*WHAT TO PRODUCE*
Scan the records for the word "import". Report each line where it occurs.

+++ EXERCISE INPUT +++

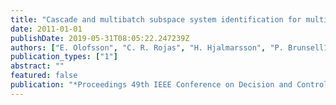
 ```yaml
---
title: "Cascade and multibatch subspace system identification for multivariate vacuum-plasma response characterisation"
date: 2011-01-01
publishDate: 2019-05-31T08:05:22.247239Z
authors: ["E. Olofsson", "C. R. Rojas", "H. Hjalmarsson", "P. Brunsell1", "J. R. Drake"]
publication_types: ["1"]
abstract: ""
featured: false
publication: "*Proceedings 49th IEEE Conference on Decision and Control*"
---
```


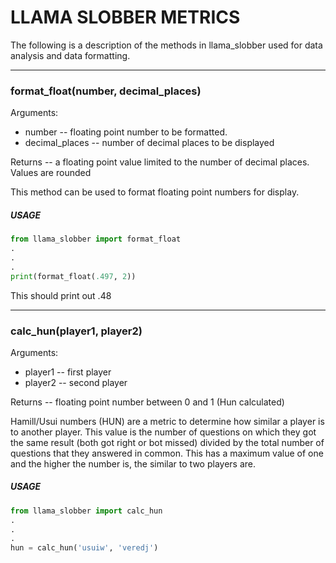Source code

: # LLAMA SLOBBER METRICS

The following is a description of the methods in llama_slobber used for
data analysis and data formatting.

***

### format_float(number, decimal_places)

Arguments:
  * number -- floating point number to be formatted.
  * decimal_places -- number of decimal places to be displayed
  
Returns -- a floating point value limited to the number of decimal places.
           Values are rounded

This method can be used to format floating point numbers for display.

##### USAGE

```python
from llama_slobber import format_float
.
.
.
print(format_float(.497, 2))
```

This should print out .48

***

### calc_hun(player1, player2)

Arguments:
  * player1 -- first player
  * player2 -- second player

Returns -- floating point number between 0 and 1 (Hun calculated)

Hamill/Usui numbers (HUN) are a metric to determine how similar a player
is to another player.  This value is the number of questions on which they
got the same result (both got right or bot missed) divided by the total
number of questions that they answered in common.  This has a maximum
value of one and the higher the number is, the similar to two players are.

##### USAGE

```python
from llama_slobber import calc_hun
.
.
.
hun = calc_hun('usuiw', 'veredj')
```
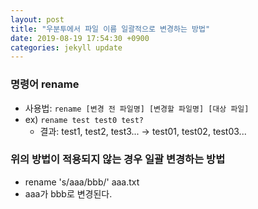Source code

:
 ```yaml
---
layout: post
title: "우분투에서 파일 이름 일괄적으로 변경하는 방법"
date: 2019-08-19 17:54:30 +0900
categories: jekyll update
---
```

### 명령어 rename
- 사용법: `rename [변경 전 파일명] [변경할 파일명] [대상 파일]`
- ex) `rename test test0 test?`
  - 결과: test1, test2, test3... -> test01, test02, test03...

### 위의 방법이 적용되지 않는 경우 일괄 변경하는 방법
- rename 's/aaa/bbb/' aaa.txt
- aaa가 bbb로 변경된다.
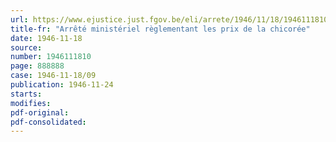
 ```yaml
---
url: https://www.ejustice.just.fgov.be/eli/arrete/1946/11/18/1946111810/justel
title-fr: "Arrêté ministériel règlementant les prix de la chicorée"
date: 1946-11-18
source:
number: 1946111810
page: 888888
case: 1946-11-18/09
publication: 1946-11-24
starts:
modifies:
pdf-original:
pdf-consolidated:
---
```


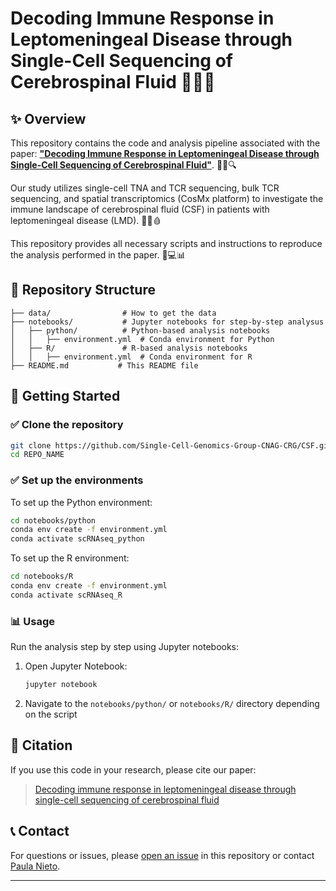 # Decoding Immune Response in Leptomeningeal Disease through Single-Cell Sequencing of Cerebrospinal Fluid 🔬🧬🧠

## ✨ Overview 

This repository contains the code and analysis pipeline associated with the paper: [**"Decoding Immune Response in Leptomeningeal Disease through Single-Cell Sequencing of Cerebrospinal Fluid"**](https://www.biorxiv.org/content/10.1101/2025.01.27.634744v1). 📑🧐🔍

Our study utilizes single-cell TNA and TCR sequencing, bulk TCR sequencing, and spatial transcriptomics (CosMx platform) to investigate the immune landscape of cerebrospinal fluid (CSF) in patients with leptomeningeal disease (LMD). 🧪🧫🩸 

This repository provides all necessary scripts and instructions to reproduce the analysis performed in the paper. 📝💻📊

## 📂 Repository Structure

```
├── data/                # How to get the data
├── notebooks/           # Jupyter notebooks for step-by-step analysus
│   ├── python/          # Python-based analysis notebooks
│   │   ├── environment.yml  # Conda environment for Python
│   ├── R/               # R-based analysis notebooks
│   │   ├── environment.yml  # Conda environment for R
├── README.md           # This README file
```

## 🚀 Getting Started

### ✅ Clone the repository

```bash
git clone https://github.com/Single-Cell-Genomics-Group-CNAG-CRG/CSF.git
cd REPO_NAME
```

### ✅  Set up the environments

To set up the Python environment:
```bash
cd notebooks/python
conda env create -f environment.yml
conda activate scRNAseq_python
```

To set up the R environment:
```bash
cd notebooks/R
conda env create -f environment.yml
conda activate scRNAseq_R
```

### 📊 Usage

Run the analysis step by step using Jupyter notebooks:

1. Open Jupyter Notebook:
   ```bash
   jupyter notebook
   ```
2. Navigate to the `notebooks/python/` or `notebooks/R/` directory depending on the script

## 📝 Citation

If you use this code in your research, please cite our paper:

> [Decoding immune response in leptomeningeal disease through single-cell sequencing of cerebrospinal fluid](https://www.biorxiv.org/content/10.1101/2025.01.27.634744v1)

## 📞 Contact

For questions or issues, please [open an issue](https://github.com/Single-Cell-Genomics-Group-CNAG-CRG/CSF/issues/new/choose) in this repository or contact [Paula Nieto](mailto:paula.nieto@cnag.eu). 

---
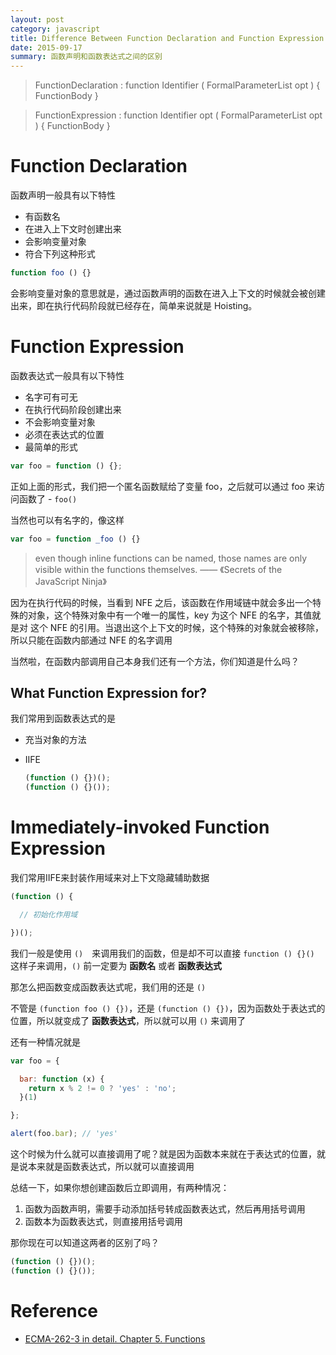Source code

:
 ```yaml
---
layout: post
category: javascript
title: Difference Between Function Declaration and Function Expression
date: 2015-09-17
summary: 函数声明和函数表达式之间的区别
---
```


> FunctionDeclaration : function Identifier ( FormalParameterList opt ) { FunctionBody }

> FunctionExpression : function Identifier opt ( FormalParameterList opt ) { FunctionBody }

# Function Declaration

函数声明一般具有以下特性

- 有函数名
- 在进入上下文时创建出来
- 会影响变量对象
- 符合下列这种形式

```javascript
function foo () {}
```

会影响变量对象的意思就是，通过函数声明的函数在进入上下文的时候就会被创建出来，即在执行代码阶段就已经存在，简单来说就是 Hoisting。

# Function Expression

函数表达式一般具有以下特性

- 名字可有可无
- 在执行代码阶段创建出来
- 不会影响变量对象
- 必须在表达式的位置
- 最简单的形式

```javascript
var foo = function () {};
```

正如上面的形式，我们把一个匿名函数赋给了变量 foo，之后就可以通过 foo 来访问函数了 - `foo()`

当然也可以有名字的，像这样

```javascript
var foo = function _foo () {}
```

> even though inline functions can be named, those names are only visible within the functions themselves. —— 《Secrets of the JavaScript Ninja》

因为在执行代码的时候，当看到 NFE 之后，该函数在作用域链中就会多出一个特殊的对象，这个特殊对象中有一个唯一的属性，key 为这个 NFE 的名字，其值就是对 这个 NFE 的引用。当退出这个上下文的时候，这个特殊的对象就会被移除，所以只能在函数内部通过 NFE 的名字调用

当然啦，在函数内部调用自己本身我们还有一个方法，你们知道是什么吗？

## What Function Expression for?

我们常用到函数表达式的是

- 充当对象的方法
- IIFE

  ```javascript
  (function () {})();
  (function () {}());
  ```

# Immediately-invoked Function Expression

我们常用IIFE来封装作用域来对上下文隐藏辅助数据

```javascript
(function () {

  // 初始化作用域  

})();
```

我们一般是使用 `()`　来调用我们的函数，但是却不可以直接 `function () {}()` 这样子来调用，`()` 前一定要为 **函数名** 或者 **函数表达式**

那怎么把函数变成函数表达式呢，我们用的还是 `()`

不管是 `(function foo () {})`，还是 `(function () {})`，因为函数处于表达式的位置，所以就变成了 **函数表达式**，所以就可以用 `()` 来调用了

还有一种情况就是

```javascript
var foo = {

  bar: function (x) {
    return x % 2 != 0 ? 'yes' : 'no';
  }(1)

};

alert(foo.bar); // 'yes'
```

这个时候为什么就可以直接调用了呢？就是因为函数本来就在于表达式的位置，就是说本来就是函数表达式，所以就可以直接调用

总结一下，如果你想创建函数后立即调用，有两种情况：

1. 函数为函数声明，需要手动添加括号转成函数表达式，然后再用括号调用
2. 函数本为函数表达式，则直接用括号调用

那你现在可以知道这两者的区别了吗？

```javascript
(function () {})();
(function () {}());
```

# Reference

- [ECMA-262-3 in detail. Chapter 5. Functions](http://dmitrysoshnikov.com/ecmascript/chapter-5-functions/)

+++

*RESPONSE TO THE TASK*
from llama_slobber import format_float
from llama_slobber import calc_hun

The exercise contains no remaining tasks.